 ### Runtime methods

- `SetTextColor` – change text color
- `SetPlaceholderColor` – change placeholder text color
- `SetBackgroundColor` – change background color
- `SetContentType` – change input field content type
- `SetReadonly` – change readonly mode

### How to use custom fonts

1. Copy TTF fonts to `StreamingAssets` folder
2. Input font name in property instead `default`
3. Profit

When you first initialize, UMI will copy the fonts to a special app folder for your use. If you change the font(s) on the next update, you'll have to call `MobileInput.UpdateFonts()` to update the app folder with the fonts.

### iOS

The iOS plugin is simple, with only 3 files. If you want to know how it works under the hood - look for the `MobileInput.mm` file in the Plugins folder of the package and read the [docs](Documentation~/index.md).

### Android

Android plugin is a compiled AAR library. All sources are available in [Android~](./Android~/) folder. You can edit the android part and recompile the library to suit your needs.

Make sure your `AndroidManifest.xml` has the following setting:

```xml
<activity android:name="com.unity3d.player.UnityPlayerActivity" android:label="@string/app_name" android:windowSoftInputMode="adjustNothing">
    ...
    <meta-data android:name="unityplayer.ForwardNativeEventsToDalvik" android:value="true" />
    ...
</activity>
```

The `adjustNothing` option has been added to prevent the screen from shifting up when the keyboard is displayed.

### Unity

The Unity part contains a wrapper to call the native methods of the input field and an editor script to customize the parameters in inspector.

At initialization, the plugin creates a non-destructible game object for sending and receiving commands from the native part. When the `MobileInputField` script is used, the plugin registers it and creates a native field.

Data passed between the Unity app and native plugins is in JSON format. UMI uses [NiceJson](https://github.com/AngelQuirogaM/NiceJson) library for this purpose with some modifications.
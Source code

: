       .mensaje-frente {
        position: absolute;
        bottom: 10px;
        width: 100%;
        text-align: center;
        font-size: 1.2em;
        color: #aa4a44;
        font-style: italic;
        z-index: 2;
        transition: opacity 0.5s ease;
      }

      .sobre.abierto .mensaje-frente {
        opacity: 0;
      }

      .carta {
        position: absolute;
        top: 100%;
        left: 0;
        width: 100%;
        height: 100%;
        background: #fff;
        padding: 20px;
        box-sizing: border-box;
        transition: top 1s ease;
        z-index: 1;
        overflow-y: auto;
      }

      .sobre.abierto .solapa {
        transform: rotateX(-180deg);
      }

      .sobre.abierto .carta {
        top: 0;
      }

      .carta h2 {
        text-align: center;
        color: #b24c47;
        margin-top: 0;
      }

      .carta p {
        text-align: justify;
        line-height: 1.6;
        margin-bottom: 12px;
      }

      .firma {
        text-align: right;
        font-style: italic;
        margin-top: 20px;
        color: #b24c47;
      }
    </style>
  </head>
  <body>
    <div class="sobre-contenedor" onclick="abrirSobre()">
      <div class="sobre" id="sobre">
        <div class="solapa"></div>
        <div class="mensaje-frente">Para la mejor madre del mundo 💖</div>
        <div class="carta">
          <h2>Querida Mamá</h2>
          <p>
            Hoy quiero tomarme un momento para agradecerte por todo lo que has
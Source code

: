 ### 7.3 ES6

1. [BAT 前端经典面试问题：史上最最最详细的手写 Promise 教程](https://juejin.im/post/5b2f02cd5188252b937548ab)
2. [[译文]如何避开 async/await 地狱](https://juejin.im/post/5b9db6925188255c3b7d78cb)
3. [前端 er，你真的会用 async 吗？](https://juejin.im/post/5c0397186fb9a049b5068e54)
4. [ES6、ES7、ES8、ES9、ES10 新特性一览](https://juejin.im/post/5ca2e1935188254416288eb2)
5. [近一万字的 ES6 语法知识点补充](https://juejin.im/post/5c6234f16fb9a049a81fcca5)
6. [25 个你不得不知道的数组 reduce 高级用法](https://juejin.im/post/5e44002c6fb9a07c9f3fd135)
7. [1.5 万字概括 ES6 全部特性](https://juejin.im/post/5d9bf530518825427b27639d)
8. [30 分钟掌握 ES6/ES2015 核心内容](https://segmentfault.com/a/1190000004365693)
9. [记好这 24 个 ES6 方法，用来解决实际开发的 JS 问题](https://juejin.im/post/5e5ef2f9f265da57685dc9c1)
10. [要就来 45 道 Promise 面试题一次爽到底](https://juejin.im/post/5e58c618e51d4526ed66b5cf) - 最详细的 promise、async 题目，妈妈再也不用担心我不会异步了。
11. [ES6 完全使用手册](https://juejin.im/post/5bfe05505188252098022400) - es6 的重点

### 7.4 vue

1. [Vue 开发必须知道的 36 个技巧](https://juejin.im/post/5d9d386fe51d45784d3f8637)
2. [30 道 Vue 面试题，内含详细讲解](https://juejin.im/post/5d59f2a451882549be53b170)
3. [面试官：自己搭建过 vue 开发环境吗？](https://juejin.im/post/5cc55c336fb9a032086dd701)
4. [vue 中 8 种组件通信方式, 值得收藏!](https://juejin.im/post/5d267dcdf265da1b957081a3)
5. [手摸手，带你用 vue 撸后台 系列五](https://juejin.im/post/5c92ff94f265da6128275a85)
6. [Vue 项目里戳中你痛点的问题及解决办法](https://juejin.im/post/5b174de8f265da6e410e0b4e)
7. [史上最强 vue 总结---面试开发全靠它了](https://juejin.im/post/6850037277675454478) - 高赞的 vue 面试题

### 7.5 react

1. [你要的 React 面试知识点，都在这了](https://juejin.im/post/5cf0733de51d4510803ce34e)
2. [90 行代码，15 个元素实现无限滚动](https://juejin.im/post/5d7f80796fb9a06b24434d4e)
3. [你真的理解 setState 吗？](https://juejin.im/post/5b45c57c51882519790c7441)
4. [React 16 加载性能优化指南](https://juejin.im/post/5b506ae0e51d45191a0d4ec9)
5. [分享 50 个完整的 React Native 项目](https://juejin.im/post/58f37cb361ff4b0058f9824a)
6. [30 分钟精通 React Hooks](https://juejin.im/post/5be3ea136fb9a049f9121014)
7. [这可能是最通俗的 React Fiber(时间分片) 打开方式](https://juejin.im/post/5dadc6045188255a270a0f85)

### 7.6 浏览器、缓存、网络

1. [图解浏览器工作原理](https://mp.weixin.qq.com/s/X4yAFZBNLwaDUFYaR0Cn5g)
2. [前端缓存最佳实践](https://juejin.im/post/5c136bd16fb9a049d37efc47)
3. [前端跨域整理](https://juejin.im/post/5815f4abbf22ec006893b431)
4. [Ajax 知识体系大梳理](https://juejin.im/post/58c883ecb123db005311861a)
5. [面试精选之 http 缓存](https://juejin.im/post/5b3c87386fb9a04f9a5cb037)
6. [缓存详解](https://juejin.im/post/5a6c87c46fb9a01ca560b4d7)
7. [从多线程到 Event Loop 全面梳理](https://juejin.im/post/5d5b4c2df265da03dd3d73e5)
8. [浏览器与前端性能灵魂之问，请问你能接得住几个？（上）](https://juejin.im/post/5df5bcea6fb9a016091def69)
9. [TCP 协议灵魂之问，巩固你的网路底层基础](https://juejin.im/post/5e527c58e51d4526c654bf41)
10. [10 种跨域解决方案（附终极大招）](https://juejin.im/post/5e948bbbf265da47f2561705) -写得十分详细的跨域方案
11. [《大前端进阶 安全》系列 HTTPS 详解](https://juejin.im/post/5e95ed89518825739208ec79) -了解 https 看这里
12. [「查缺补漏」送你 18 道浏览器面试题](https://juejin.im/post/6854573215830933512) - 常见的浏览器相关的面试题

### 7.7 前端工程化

> GOAL OF THE EXERCISE
Every entry must appear again in the answer, exactly as written.

> RESULT BELOW
 ### Runtime methods

- `SetTextColor` – change text color
- `SetPlaceholderColor` – change placeholder text color
- `SetBackgroundColor` – change background color
- `SetContentType` – change input field content type
- `SetReadonly` – change readonly mode

### How to use custom fonts

1. Copy TTF fonts to `StreamingAssets` folder
2. Input font name in property instead `default`
3. Profit

When you first initialize, UMI will copy the fonts to a special app folder for your use. If you change the font(s) on the next update, you'll have to call `MobileInput.UpdateFonts()` to update the app folder with the fonts.

### iOS

The iOS plugin is simple, with only 3 files. If you want to know how it works under the hood - look for the `MobileInput.mm` file in the Plugins folder of the package and read the [docs](Documentation~/index.md).

### Android

Android plugin is a compiled AAR library. All sources are available in [Android~](./Android~/) folder. You can edit the android part and recompile the library to suit your needs.

Make sure your `AndroidManifest.xml` has the following setting:

```xml
<activity android:name="com.unity3d.player.UnityPlayerActivity" android:label="@string/app_name" android:windowSoftInputMode="adjustNothing">
    ...
    <meta-data android:name="unityplayer.ForwardNativeEventsToDalvik" android:value="true" />
    ...
</activity>
```

The `adjustNothing` option has been added to prevent the screen from shifting up when the keyboard is displayed.

### Unity

The Unity part contains a wrapper to call the native methods of the input field and an editor script to customize the parameters in inspector.

At initialization, the plugin creates a non-destructible game object for sending and receiving commands from the native part. When the `MobileInputField` script is used, the plugin registers it and creates a native field.

Data passed between the Unity app and native plugins is in JSON format. UMI uses [NiceJson](https://github.com/AngelQuirogaM/NiceJson) library for this purpose with some modifications.
Source code

:       .mensaje-frente {
        position: absolute;
        bottom: 10px;
        width: 100%;
        text-align: center;
        font-size: 1.2em;
        color: #aa4a44;
        font-style: italic;
        z-index: 2;
        transition: opacity 0.5s ease;
      }

      .sobre.abierto .mensaje-frente {
        opacity: 0;
      }

      .carta {
        position: absolute;
        top: 100%;
        left: 0;
        width: 100%;
        height: 100%;
        background: #fff;
        padding: 20px;
        box-sizing: border-box;
        transition: top 1s ease;
        z-index: 1;
        overflow-y: auto;
      }

      .sobre.abierto .solapa {
        transform: rotateX(-180deg);
      }

      .sobre.abierto .carta {
        top: 0;
      }

      .carta h2 {
        text-align: center;
        color: #b24c47;
        margin-top: 0;
      }

      .carta p {
        text-align: justify;
        line-height: 1.6;
        margin-bottom: 12px;
      }

      .firma {
        text-align: right;
        font-style: italic;
        margin-top: 20px;
        color: #b24c47;
      }
    </style>
  </head>
  <body>
    <div class="sobre-contenedor" onclick="abrirSobre()">
      <div class="sobre" id="sobre">
        <div class="solapa"></div>
        <div class="mensaje-frente">Para la mejor madre del mundo 💖</div>
        <div class="carta">
          <h2>Querida Mamá</h2>
          <p>
            Hoy quiero tomarme un momento para agradecerte por todo lo que has
Source code

: ### 7.3 ES6

1. [BAT 前端经典面试问题：史上最最最详细的手写 Promise 教程](https://juejin.im/post/5b2f02cd5188252b937548ab)
2. [[译文]如何避开 async/await 地狱](https://juejin.im/post/5b9db6925188255c3b7d78cb)
3. [前端 er，你真的会用 async 吗？](https://juejin.im/post/5c0397186fb9a049b5068e54)
4. [ES6、ES7、ES8、ES9、ES10 新特性一览](https://juejin.im/post/5ca2e1935188254416288eb2)
5. [近一万字的 ES6 语法知识点补充](https://juejin.im/post/5c6234f16fb9a049a81fcca5)
6. [25 个你不得不知道的数组 reduce 高级用法](https://juejin.im/post/5e44002c6fb9a07c9f3fd135)
7. [1.5 万字概括 ES6 全部特性](https://juejin.im/post/5d9bf530518825427b27639d)
8. [30 分钟掌握 ES6/ES2015 核心内容](https://segmentfault.com/a/1190000004365693)
9. [记好这 24 个 ES6 方法，用来解决实际开发的 JS 问题](https://juejin.im/post/5e5ef2f9f265da57685dc9c1)
10. [要就来 45 道 Promise 面试题一次爽到底](https://juejin.im/post/5e58c618e51d4526ed66b5cf) - 最详细的 promise、async 题目，妈妈再也不用担心我不会异步了。
11. [ES6 完全使用手册](https://juejin.im/post/5bfe05505188252098022400) - es6 的重点

### 7.4 vue

1. [Vue 开发必须知道的 36 个技巧](https://juejin.im/post/5d9d386fe51d45784d3f8637)
2. [30 道 Vue 面试题，内含详细讲解](https://juejin.im/post/5d59f2a451882549be53b170)
3. [面试官：自己搭建过 vue 开发环境吗？](https://juejin.im/post/5cc55c336fb9a032086dd701)
4. [vue 中 8 种组件通信方式, 值得收藏!](https://juejin.im/post/5d267dcdf265da1b957081a3)
5. [手摸手，带你用 vue 撸后台 系列五](https://juejin.im/post/5c92ff94f265da6128275a85)
6. [Vue 项目里戳中你痛点的问题及解决办法](https://juejin.im/post/5b174de8f265da6e410e0b4e)
7. [史上最强 vue 总结---面试开发全靠它了](https://juejin.im/post/6850037277675454478) - 高赞的 vue 面试题

### 7.5 react

1. [你要的 React 面试知识点，都在这了](https://juejin.im/post/5cf0733de51d4510803ce34e)
2. [90 行代码，15 个元素实现无限滚动](https://juejin.im/post/5d7f80796fb9a06b24434d4e)
3. [你真的理解 setState 吗？](https://juejin.im/post/5b45c57c51882519790c7441)
4. [React 16 加载性能优化指南](https://juejin.im/post/5b506ae0e51d45191a0d4ec9)
5. [分享 50 个完整的 React Native 项目](https://juejin.im/post/58f37cb361ff4b0058f9824a)
6. [30 分钟精通 React Hooks](https://juejin.im/post/5be3ea136fb9a049f9121014)
7. [这可能是最通俗的 React Fiber(时间分片) 打开方式](https://juejin.im/post/5dadc6045188255a270a0f85)

### 7.6 浏览器、缓存、网络

1. [图解浏览器工作原理](https://mp.weixin.qq.com/s/X4yAFZBNLwaDUFYaR0Cn5g)
2. [前端缓存最佳实践](https://juejin.im/post/5c136bd16fb9a049d37efc47)
3. [前端跨域整理](https://juejin.im/post/5815f4abbf22ec006893b431)
4. [Ajax 知识体系大梳理](https://juejin.im/post/58c883ecb123db005311861a)
5. [面试精选之 http 缓存](https://juejin.im/post/5b3c87386fb9a04f9a5cb037)
6. [缓存详解](https://juejin.im/post/5a6c87c46fb9a01ca560b4d7)
7. [从多线程到 Event Loop 全面梳理](https://juejin.im/post/5d5b4c2df265da03dd3d73e5)
8. [浏览器与前端性能灵魂之问，请问你能接得住几个？（上）](https://juejin.im/post/5df5bcea6fb9a016091def69)
9. [TCP 协议灵魂之问，巩固你的网路底层基础](https://juejin.im/post/5e527c58e51d4526c654bf41)
10. [10 种跨域解决方案（附终极大招）](https://juejin.im/post/5e948bbbf265da47f2561705) -写得十分详细的跨域方案
11. [《大前端进阶 安全》系列 HTTPS 详解](https://juejin.im/post/5e95ed89518825739208ec79) -了解 https 看这里
12. [「查缺补漏」送你 18 道浏览器面试题](https://juejin.im/post/6854573215830933512) - 常见的浏览器相关的面试题

### 7.7 前端工程化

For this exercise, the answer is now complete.